Kemudian muncul Haposan Pangaribuan (bass), Alvin Anggakusuma (gitar) dan Keda Panjaitan (drum). Ketiga pemusik ini bisa dianggap sebagai pemberi warna modern dalam rhythm section Montecristo. Perpaduan antara musik rock klasik era 70-an dan rock era 90-an, menjelmalah konsep utuh Montecristo. Seperti apa sesungguhnya musik Montecristo? “Misi kami adalah menyampaikan pesan. Dan pesan ini akan lebih efektif jika melebur dalam alunan musik”, ungkap Eric Martoyo yang didapuk sebagai vokalis utama Montecristo.



Menurut Eric, dalam repertoar Montecristo lirik lagu adalah bagian yang sama pentingnya dengan tatanan musik. Jadi tak heran jika muatan lirik merupakan anasir yang mencolok dalam sajian musik Montecristo. Mereka dengan berani mengangkat tema-tema besar dalam lingkup sosial, politik, ekonomi dan kemanusiaan tanpa mesti harus mengeyampingkan tema romansa.”Sebagian besar lirik Montecristo justru diangkat dari true event,” imbuh Fadhil Indra. Konsep musik Montecristo, menurut Fadhil yang menjabat music director adalah hard rock dengan sentuhan rock progresif yang simfonik.
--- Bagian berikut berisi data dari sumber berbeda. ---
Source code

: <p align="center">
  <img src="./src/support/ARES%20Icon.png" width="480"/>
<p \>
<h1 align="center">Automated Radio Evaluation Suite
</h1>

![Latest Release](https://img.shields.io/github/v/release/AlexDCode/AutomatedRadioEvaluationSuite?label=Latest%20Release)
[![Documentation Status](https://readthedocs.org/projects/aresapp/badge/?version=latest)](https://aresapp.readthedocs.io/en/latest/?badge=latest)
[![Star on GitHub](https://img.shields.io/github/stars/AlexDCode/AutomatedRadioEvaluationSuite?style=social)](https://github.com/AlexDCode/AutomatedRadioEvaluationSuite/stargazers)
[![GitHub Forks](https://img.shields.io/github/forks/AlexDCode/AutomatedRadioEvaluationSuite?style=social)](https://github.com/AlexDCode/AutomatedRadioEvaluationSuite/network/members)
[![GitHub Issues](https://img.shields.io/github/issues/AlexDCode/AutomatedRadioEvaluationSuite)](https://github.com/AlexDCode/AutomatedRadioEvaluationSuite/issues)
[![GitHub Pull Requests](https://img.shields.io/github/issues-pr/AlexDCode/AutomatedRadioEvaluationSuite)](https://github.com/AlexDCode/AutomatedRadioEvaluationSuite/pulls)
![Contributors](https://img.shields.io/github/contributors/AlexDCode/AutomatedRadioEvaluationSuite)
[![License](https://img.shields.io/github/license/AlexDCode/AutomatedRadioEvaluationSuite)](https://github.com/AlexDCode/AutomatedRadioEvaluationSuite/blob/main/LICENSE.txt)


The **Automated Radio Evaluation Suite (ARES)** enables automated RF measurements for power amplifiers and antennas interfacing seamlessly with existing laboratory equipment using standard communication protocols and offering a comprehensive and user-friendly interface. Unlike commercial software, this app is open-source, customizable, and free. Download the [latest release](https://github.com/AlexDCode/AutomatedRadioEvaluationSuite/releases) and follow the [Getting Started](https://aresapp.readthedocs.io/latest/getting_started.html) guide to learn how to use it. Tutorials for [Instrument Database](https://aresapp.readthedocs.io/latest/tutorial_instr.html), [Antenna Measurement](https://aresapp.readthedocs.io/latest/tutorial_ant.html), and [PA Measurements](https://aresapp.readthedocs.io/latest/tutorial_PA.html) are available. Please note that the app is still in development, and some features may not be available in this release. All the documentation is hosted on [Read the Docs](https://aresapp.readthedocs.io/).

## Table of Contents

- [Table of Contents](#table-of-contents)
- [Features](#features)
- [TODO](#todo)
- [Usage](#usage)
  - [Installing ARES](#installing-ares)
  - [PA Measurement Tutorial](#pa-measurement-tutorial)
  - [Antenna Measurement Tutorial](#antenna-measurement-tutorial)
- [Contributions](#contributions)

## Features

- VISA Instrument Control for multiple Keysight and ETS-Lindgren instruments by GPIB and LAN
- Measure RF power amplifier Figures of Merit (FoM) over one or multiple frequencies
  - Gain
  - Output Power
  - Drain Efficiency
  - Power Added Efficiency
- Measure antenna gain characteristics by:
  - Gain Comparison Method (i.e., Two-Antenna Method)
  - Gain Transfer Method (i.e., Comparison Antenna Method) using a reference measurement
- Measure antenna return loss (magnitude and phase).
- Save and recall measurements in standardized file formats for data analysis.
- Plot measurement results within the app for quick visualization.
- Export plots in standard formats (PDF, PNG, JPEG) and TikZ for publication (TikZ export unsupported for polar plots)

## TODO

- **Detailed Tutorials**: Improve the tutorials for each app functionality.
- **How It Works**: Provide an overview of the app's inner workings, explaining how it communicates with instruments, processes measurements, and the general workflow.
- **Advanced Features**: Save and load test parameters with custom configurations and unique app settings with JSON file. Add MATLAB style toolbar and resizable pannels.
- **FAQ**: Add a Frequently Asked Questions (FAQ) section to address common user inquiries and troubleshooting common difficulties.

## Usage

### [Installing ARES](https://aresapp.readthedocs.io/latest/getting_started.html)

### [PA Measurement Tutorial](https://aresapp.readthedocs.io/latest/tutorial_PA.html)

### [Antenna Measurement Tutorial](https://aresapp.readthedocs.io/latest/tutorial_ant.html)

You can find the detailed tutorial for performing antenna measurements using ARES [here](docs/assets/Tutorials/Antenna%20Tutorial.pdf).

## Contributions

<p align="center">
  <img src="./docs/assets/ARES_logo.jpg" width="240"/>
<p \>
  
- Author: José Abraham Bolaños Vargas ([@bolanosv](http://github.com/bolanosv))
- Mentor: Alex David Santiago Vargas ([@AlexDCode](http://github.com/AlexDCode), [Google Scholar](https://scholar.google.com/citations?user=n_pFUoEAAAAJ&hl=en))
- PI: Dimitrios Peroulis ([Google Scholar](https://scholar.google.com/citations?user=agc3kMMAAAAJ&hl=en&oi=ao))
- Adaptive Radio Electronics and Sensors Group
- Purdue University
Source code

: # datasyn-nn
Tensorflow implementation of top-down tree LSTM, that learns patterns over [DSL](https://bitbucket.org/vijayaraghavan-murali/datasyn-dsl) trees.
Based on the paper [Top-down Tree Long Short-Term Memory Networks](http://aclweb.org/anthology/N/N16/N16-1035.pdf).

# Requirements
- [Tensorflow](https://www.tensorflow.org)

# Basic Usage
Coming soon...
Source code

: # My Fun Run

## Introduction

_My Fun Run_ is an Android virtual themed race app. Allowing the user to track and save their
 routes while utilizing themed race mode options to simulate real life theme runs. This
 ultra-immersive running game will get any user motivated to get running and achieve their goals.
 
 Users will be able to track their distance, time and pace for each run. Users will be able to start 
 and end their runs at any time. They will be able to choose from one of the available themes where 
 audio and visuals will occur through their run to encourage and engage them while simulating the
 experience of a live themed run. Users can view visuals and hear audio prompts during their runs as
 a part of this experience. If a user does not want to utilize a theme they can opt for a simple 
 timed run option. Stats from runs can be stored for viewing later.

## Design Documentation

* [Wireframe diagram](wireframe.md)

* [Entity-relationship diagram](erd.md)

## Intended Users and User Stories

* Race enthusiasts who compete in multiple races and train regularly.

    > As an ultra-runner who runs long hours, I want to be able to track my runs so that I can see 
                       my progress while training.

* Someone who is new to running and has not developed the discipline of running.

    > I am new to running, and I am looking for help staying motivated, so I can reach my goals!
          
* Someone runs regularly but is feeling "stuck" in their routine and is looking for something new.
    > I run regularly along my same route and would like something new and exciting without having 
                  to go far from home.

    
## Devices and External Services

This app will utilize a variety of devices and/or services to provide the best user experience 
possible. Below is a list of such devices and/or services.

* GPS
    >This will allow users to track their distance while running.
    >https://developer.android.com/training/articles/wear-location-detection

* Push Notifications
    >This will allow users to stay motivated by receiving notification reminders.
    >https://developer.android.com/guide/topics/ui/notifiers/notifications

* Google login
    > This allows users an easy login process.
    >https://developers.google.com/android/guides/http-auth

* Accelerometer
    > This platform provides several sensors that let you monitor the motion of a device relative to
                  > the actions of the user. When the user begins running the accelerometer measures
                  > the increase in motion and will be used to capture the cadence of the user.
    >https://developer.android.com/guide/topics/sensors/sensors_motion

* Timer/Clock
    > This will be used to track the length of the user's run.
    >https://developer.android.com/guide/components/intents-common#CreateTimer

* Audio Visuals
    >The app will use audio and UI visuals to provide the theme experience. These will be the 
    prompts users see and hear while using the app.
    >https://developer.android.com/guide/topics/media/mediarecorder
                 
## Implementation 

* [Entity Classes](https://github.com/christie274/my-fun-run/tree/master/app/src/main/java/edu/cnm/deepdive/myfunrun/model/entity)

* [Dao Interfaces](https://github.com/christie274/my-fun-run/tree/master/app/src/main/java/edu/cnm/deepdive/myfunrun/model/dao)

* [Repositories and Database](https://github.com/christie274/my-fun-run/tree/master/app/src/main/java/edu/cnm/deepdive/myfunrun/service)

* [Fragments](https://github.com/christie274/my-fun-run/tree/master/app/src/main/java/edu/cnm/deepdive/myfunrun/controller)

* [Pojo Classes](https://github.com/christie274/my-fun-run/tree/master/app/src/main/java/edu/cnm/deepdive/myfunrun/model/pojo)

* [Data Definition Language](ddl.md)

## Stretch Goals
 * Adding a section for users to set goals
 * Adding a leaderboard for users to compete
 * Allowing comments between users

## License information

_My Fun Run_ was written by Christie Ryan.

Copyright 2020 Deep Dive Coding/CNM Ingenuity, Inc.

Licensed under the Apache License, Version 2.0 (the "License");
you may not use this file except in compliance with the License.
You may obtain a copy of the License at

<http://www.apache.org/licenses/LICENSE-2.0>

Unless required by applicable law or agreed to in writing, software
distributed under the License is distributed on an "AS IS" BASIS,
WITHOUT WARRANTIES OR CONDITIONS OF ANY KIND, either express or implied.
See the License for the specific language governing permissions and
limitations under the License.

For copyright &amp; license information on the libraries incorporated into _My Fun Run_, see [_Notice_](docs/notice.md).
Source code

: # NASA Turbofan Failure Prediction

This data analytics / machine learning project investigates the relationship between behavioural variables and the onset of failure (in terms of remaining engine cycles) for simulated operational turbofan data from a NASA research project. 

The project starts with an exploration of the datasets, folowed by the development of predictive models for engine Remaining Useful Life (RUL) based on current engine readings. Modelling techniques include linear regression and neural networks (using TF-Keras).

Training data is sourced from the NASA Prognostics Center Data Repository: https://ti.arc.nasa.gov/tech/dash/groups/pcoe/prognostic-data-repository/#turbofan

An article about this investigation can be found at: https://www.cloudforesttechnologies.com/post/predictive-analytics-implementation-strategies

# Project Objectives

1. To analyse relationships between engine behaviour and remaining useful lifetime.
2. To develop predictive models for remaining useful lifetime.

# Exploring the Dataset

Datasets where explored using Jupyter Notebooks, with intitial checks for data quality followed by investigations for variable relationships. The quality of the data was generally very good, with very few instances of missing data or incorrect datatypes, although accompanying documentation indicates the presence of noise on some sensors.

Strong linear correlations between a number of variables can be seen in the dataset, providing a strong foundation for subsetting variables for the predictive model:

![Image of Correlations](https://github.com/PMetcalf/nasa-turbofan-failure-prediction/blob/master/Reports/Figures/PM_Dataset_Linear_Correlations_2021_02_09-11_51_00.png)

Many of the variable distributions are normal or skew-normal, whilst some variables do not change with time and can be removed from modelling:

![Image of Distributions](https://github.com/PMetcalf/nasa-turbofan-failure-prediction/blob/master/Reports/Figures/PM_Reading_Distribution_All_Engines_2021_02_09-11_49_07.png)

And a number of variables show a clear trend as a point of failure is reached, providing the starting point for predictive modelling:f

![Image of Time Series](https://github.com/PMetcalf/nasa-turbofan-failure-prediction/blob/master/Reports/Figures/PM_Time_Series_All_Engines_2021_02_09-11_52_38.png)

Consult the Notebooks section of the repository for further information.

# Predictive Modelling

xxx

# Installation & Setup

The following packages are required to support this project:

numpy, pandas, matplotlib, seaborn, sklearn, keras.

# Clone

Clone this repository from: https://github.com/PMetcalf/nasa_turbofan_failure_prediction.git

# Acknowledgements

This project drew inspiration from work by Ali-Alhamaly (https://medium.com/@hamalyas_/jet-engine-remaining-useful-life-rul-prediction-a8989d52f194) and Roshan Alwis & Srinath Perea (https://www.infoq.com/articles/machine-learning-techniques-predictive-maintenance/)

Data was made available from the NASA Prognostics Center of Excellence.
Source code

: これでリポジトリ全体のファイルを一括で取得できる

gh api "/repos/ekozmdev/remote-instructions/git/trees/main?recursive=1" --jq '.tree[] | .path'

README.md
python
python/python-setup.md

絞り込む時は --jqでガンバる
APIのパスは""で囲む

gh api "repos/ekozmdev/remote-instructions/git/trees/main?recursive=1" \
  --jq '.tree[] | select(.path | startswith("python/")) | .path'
Sub Genre yang terdekat yang dimainkan Montecristo adalah Symphonic Progressive,yang menuai pesona pada era 70-an silam.



Nama Montecristo sendiri diambil dari merk cerutu kegemaran Eric Martoyo.”Kami lalu sepakat memilih Montecristo sebagai nama band karena enak didengar, mudah dilafalkan dan yang penting mudah diingat” urai Eric Martoyo. Dari kacamata Fadhil sebagai music director, Montecristo dibangun diatas tatanan human senses para personilnya, mulai dari kekuatan instrumentalis maupun kekuatan dalam kesatuan band. Rasa bermusik itu dikembangkan secara natural agar sisi manusiawinya juga ikut terasa. Fadhil yang punya pengalaman bermain musik rock progresif di Discus dan Makara percaya bahwa senyawa yang baik antar personilnya akan menghasilkan sinergi yang optimal untuk menetaskan sebuah karya musik yang bisa dipertanggungjawabkan secara kualitas tanpa harus melalui rekayasa teknologi.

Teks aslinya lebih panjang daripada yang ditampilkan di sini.